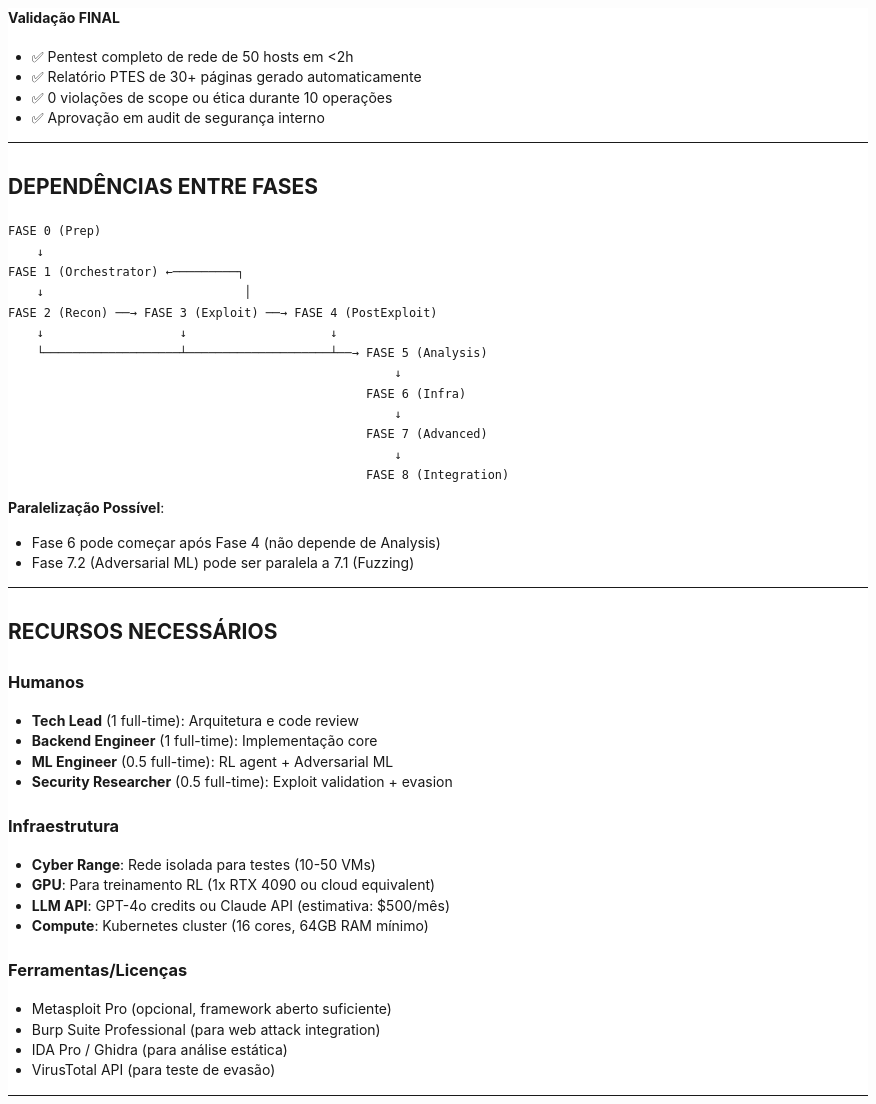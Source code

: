 #### Validação FINAL
- ✅ Pentest completo de rede de 50 hosts em <2h
- ✅ Relatório PTES de 30+ páginas gerado automaticamente
- ✅ 0 violações de scope ou ética durante 10 operações
- ✅ Aprovação em audit de segurança interno

---

## DEPENDÊNCIAS ENTRE FASES

```
FASE 0 (Prep)
    ↓
FASE 1 (Orchestrator) ←─────────┐
    ↓                            │
FASE 2 (Recon) ──→ FASE 3 (Exploit) ──→ FASE 4 (PostExploit)
    ↓                   ↓                    ↓
    └───────────────────┴────────────────────┴──→ FASE 5 (Analysis)
                                                      ↓
                                                  FASE 6 (Infra)
                                                      ↓
                                                  FASE 7 (Advanced)
                                                      ↓
                                                  FASE 8 (Integration)
```

**Paralelização Possível**:
- Fase 6 pode começar após Fase 4 (não depende de Analysis)
- Fase 7.2 (Adversarial ML) pode ser paralela a 7.1 (Fuzzing)

---

## RECURSOS NECESSÁRIOS

### Humanos
- **Tech Lead** (1 full-time): Arquitetura e code review
- **Backend Engineer** (1 full-time): Implementação core
- **ML Engineer** (0.5 full-time): RL agent + Adversarial ML
- **Security Researcher** (0.5 full-time): Exploit validation + evasion

### Infraestrutura
- **Cyber Range**: Rede isolada para testes (10-50 VMs)
- **GPU**: Para treinamento RL (1x RTX 4090 ou cloud equivalent)
- **LLM API**: GPT-4o credits ou Claude API (estimativa: $500/mês)
- **Compute**: Kubernetes cluster (16 cores, 64GB RAM mínimo)

### Ferramentas/Licenças
- Metasploit Pro (opcional, framework aberto suficiente)
- Burp Suite Professional (para web attack integration)
- IDA Pro / Ghidra (para análise estática)
- VirusTotal API (para teste de evasão)

---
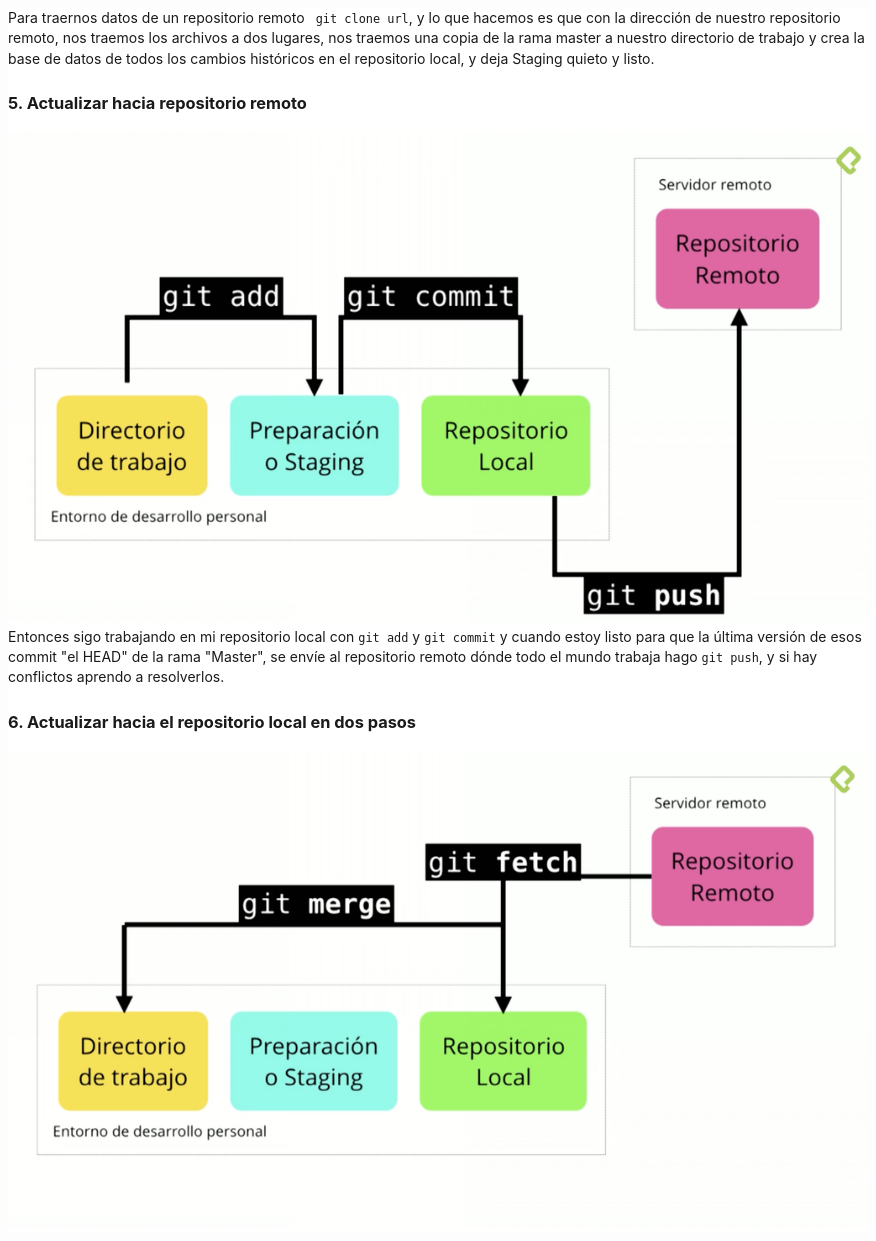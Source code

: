 Para traernos datos de un repositorio remoto ` git clone url`, y lo que hacemos es que con la dirección de nuestro repositorio remoto, nos traemos los archivos a dos lugares, nos traemos una copia de la rama master a nuestro directorio de trabajo y crea la base de datos de todos los cambios históricos en el repositorio local, y deja Staging quieto y listo.

### 5. Actualizar hacia repositorio remoto

![Actualizar hacia repositorio remoto](./Image/Imagen%205.png)
Entonces sigo trabajando en mi repositorio local con `git add` y `git commit` y cuando estoy listo para que la última versión de esos commit "el HEAD" de la rama "Master", se envíe al repositorio remoto dónde todo el mundo trabaja hago `git push`, y si hay conflictos aprendo a resolverlos. 

### 6. Actualizar hacia el repositorio local en dos pasos

![Actualizar hacia el repositorio local en dos pasos](./Image/Imagen%206.png)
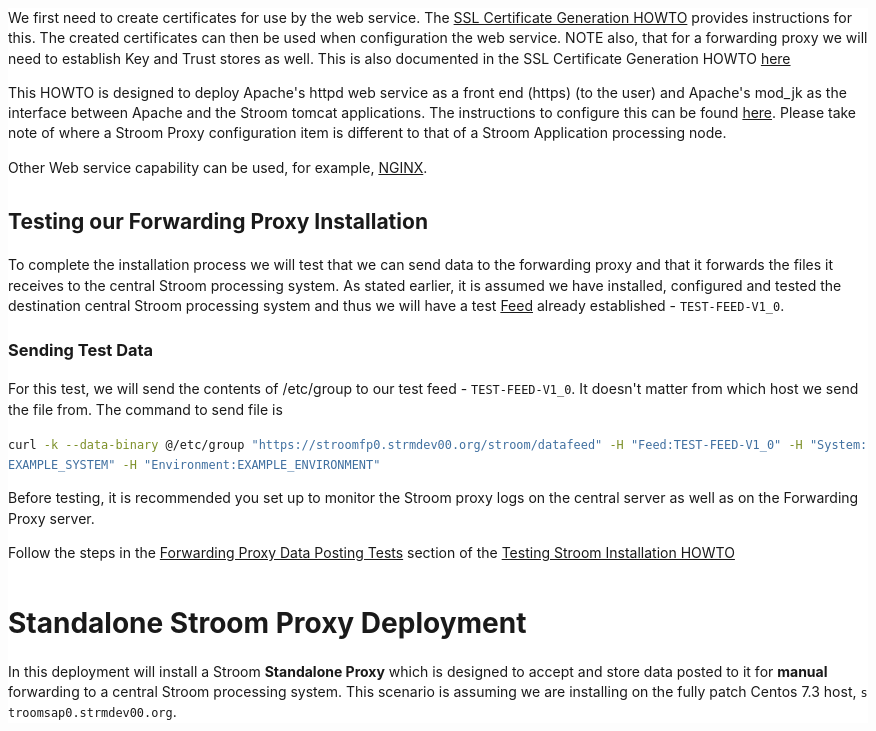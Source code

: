 We first need to create certificates for use by the web service. The
[SSL Certificate Generation HOWTO](InstallCertificatesHowTo.md "SSL Certificate Generation") provides instructions for this. 
The created certificates can then be used when configuration the web service. NOTE also, that for a forwarding
proxy we will need to establish Key and Trust stores as well. This is also documented in the SSL Certificate Generation HOWTO
[here](InstallCertificatesHowTo.md#stroom-proxy-to-proxy-key-and-trust-stores "Key and Trust Store Generation")

This HOWTO is designed to deploy Apache's httpd web service as a front end (https) (to the user) and
Apache's mod_jk as the interface between Apache and the Stroom tomcat applications. The instructions
to configure this can be found [here](InstallHttpdHowTo.md "Apache Httpd/Mod_JK Installation"). Please take note of where a Stroom Proxy
configuration item is different to that of a Stroom Application processing node.

Other Web service capability can be used, for example, [NGINX](https://nginx.org "NGINX Web Service Capability").

## Testing our Forwarding Proxy Installation
To complete the installation process we will test that we can send data to the forwarding proxy and that it forwards the files
it receives to the central Stroom processing system. As stated earlier, it is assumed we have installed, configured and tested the destination
central Stroom processing system and thus we will have a test [Feed](../../user-guide/feeds.md "Stroom Feeds")
already established - `TEST-FEED-V1_0`.

### Sending Test Data
For this test, we will send the contents of /etc/group to our test feed - `TEST-FEED-V1_0`. It doesn't matter from which host we send the file from.
The command to send file is

```bash
curl -k --data-binary @/etc/group "https://stroomfp0.strmdev00.org/stroom/datafeed" -H "Feed:TEST-FEED-V1_0" -H "System:EXAMPLE_SYSTEM" -H "Environment:EXAMPLE_ENVIRONMENT"
```
Before testing, it is recommended you set up to monitor the Stroom proxy logs on the central server as well as on the Forwarding Proxy server.

Follow the steps in the [Forwarding Proxy Data Posting Tests](InstallTestingHowTo.md#stroom-forwarding-proxy-testing "Stroom Proxy Data Post Tests") section
of the [Testing Stroom Installation HOWTO](InstallTestingHowTo.md "Stroom Installation Testing")

# Standalone Stroom Proxy Deployment
In this deployment will install a Stroom __Standalone Proxy__ which is designed to accept and store data posted to it for __manual__ forwarding to 
a central Stroom processing system. This scenario is assuming we are installing on the fully patch Centos 7.3 host, `stroomsap0.strmdev00.org`.
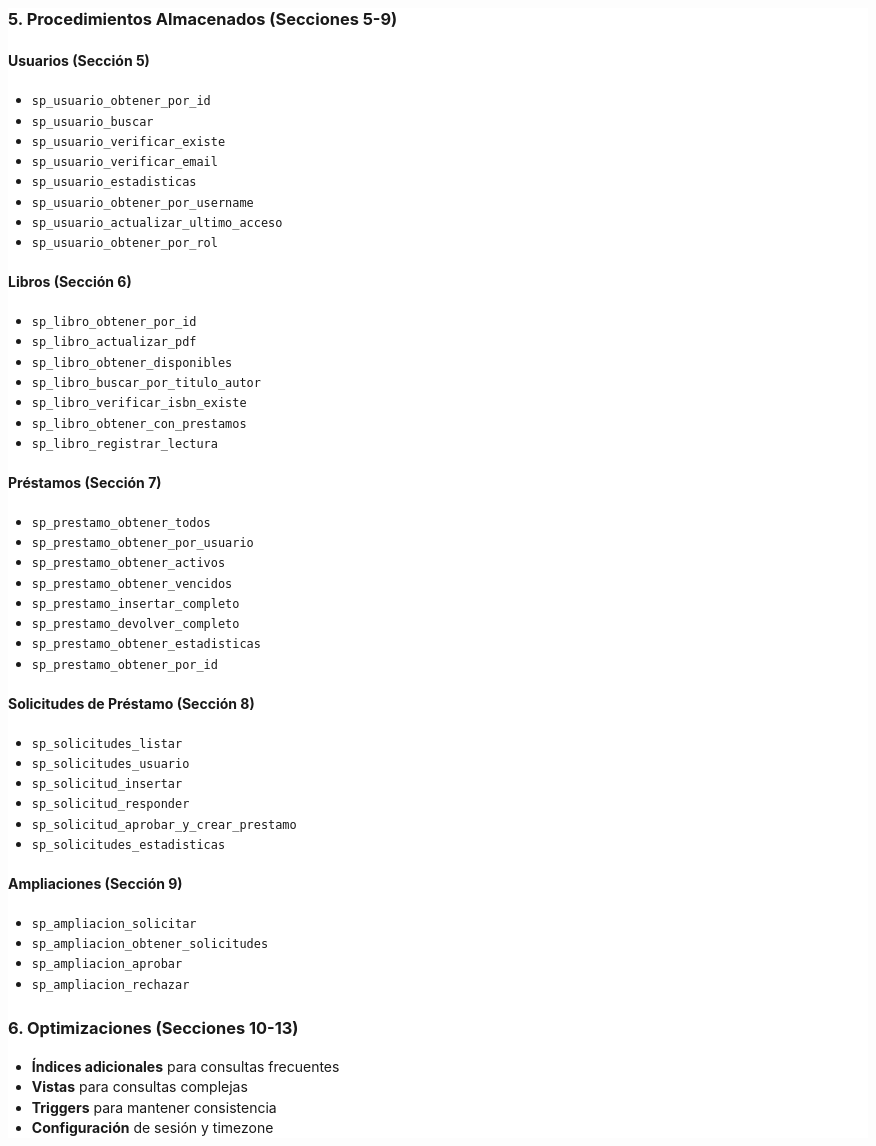 ### 5. **Procedimientos Almacenados** (Secciones 5-9)

#### **Usuarios** (Sección 5)
- `sp_usuario_obtener_por_id`
- `sp_usuario_buscar`
- `sp_usuario_verificar_existe`
- `sp_usuario_verificar_email`
- `sp_usuario_estadisticas`
- `sp_usuario_obtener_por_username`
- `sp_usuario_actualizar_ultimo_acceso`
- `sp_usuario_obtener_por_rol`

#### **Libros** (Sección 6)
- `sp_libro_obtener_por_id`
- `sp_libro_actualizar_pdf`
- `sp_libro_obtener_disponibles`
- `sp_libro_buscar_por_titulo_autor`
- `sp_libro_verificar_isbn_existe`
- `sp_libro_obtener_con_prestamos`
- `sp_libro_registrar_lectura`

#### **Préstamos** (Sección 7)
- `sp_prestamo_obtener_todos`
- `sp_prestamo_obtener_por_usuario`
- `sp_prestamo_obtener_activos`
- `sp_prestamo_obtener_vencidos`
- `sp_prestamo_insertar_completo`
- `sp_prestamo_devolver_completo`
- `sp_prestamo_obtener_estadisticas`
- `sp_prestamo_obtener_por_id`

#### **Solicitudes de Préstamo** (Sección 8)
- `sp_solicitudes_listar`
- `sp_solicitudes_usuario`
- `sp_solicitud_insertar`
- `sp_solicitud_responder`
- `sp_solicitud_aprobar_y_crear_prestamo`
- `sp_solicitudes_estadisticas`

#### **Ampliaciones** (Sección 9)
- `sp_ampliacion_solicitar`
- `sp_ampliacion_obtener_solicitudes`
- `sp_ampliacion_aprobar`
- `sp_ampliacion_rechazar`

### 6. **Optimizaciones** (Secciones 10-13)
- **Índices adicionales** para consultas frecuentes
- **Vistas** para consultas complejas
- **Triggers** para mantener consistencia
- **Configuración** de sesión y timezone
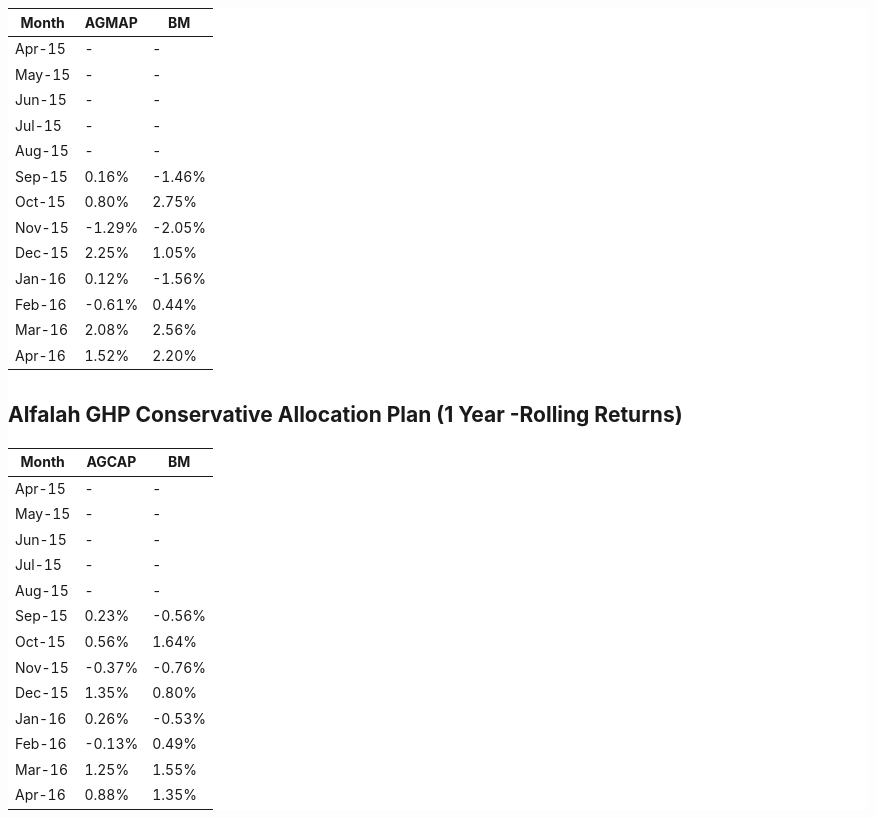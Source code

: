 | Month  | AGMAP  | BM     |
| ------ | ------ | ------ |
| Apr-15 | -      | -      |
| May-15 | -      | -      |
| Jun-15 | -      | -      |
| Jul-15 | -      | -      |
| Aug-15 | -      | -      |
| Sep-15 | 0.16%  | -1.46% |
| Oct-15 | 0.80%  | 2.75%  |
| Nov-15 | -1.29% | -2.05% |
| Dec-15 | 2.25%  | 1.05%  |
| Jan-16 | 0.12%  | -1.56% |
| Feb-16 | -0.61% | 0.44%  |
| Mar-16 | 2.08%  | 2.56%  |
| Apr-16 | 1.52%  | 2.20%  |

## Alfalah GHP Conservative Allocation Plan (1 Year -Rolling Returns)

| Month  | AGCAP  | BM     |
| ------ | ------ | ------ |
| Apr-15 | -      | -      |
| May-15 | -      | -      |
| Jun-15 | -      | -      |
| Jul-15 | -      | -      |
| Aug-15 | -      | -      |
| Sep-15 | 0.23%  | -0.56% |
| Oct-15 | 0.56%  | 1.64%  |
| Nov-15 | -0.37% | -0.76% |
| Dec-15 | 1.35%  | 0.80%  |
| Jan-16 | 0.26%  | -0.53% |
| Feb-16 | -0.13% | 0.49%  |
| Mar-16 | 1.25%  | 1.55%  |
| Apr-16 | 0.88%  | 1.35%  |
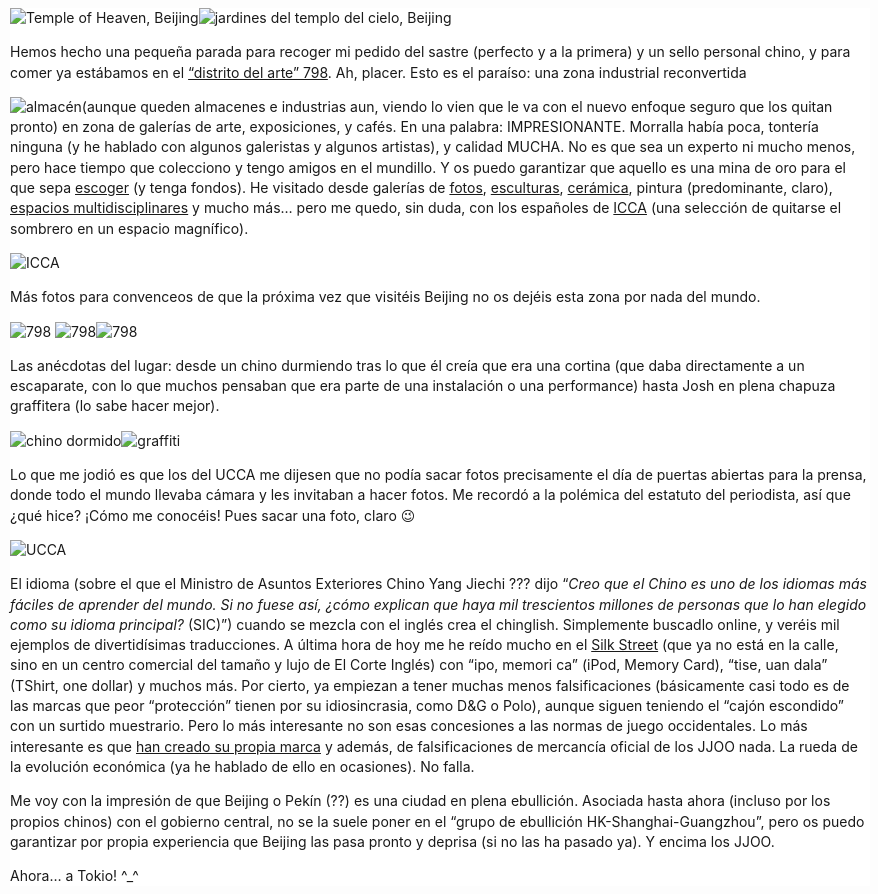  <img src="http://farm4.static.flickr.com/3146/2680197682_d41ea45c59_m.jpg" alt="Temple of Heaven, Beijing" width="216" height="240" /><img src="http://farm4.static.flickr.com/3202/2679377615_bcb45d90b3_m.jpg" alt="jardines del templo del cielo, Beijing" width="240" height="180" />

Hemos hecho una pequeña parada para recoger mi pedido del sastre (perfecto y a la primera) y un sello personal chino, y para comer ya estábamos en el <a title="http://www.798art.org/" href="http://www.798art.org/" target="_blank">&#8220;distrito del arte&#8221; 798</a>. Ah, placer. Esto es el paraíso: una zona industrial reconvertida

 <img src="http://farm4.static.flickr.com/3251/2679378343_2632fa8dc6_m.jpg" alt="almacén" width="240" height="214" />(aunque queden almacenes e industrias aun, viendo lo vien que le va con el nuevo enfoque seguro que los quitan pronto) en zona de galerías de arte, exposiciones, y cafés. En una palabra: IMPRESIONANTE. Morralla había poca, tontería ninguna (y he hablado con algunos galeristas y algunos artistas), y calidad MUCHA. No es que sea un experto ni mucho menos, pero hace tiempo que colecciono y tengo amigos en el mundillo. Y os puedo garantizar que aquello es una mina de oro para el que sepa <a title="http://www.artzinechina.com/" href="http://www.artzinechina.com/" target="_blank">escoger</a> (y tenga fondos). He visitado desde galerías de <a title="http://798photogallery.cn/" href="http://798photogallery.cn/" target="_blank">fotos</a>, <a title="http://www.rzsculpture.com/" href="http://www.rzsculpture.com/" target="_blank">esculturas</a>, <a title="http://chineselp.net" href="http://chineselp.net" target="_blank">cerámica</a>, pintura (predominante, claro), <a title="http://www.chengxindong.com/" href="http://www.chengxindong.com/" target="_blank">espacios multidisciplinares</a> y mucho más&#8230; pero me quedo, sin duda, con los españoles de <a title="http://www.iberiart.org/" href="http://www.iberiart.org/" target="_blank">ICCA</a> (una selección de quitarse el sombrero en un espacio magnífico).

<img src="http://farm4.static.flickr.com/3078/2680198254_44beebf8f5_m.jpg" alt="ICCA" width="180" height="240" />

Más fotos para convenceos de que la próxima vez que visitéis Beijing no os dejéis esta zona por nada del mundo.

 <img src="http://farm3.static.flickr.com/2280/2679377965_2ab7488be2_m.jpg" alt="798" width="240" height="192" /> <img src="http://farm4.static.flickr.com/3125/2679377741_7a572e5fcf_m.jpg" alt="798" width="240" height="186" /><img src="http://farm4.static.flickr.com/3103/2680198366_0327edbd1f_m.jpg" alt="798" width="180" height="240" />

Las anécdotas del lugar: desde un chino durmiendo tras lo que él creía que era una cortina (que daba directamente a un escaparate, con lo que muchos pensaban que era parte de una instalación o una performance) hasta Josh en plena chapuza graffitera (lo sabe hacer mejor).

 <img src="http://farm4.static.flickr.com/3247/2679377905_e17657eb5a_m.jpg" alt="chino dormido" width="240" height="102" /><img src="http://farm4.static.flickr.com/3138/2680198430_c6225a3c64_m.jpg" alt="graffiti" width="240" height="180" />

Lo que me jodió es que los del UCCA me dijesen que no podía sacar fotos precisamente el día de puertas abiertas para la prensa, donde todo el mundo llevaba cámara y les invitaban a hacer fotos. Me recordó a la polémica del estatuto del periodista, así que ¿qué hice? ¡Cómo me conocéis! Pues sacar una foto, claro 😉

<img src="http://farm4.static.flickr.com/3026/2679377669_7abd211660_m.jpg" alt="UCCA" width="180" height="240" />

El idioma (sobre el que el Ministro de Asuntos Exteriores Chino Yang Jiechi ??? dijo &#8220;_Creo que el Chino es uno de los idiomas más fáciles de aprender del mundo. Si no fuese así, ¿cómo explican que haya mil trescientos millones de personas que lo han elegido como su idioma principal?_ (SIC)&#8221;) cuando se mezcla con el inglés crea el chinglish. Simplemente buscadlo online, y veréis mil ejemplos de divertidísimas traducciones. A última hora de hoy me he reído mucho en el <a title="http://en.wikipedia.org/wiki/Silk_Street" href="http://en.wikipedia.org/wiki/Silk_Street" target="_blank">Silk Street</a> (que ya no está en la calle, sino en un centro comercial del tamaño y lujo de El Corte Inglés) con &#8220;ipo, memori ca&#8221; (iPod, Memory Card), &#8220;tise, uan dala&#8221; (TShirt, one dollar) y muchos más. Por cierto, ya empiezan a tener muchas menos falsificaciones (básicamente casi todo es de las marcas que peor &#8220;protección&#8221; tienen por su idiosincrasia, como D&G o Polo), aunque siguen teniendo el &#8220;cajón escondido&#8221; con un surtido muestrario. Pero lo más interesante no son esas concesiones a las normas de juego occidentales. Lo más interesante es que <a title="noticia" href="http://en.beijing2008.cn/news/olympiccities/beijing/n214240216.shtml" target="_blank">han creado su propia marca</a> y además, de falsificaciones de mercancía oficial de los JJOO nada. La rueda de la evolución económica (ya he hablado de ello en ocasiones). No falla.

Me voy con la impresión de que Beijing o Pekín (??) es una ciudad en plena ebullición. Asociada hasta ahora (incluso por los propios chinos) con el gobierno central, no se la suele poner en el &#8220;grupo de ebullición HK-Shanghai-Guangzhou&#8221;, pero os puedo garantizar por propia experiencia que Beijing las pasa pronto y deprisa (si no las ha pasado ya). Y encima los JJOO.

Ahora&#8230; a Tokio! ^_^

▸ EXERCISE DESCRIPTION:
Every line above with the word "Exploit" is to be copied out.

▸ SOLUTION TO THIS TASK:
FASE 2 (Recon) ──→ FASE 3 (Exploit) ──→ FASE 4 (PostExploit)
- **Security Researcher** (0.5 full-time): Exploit validation + evasion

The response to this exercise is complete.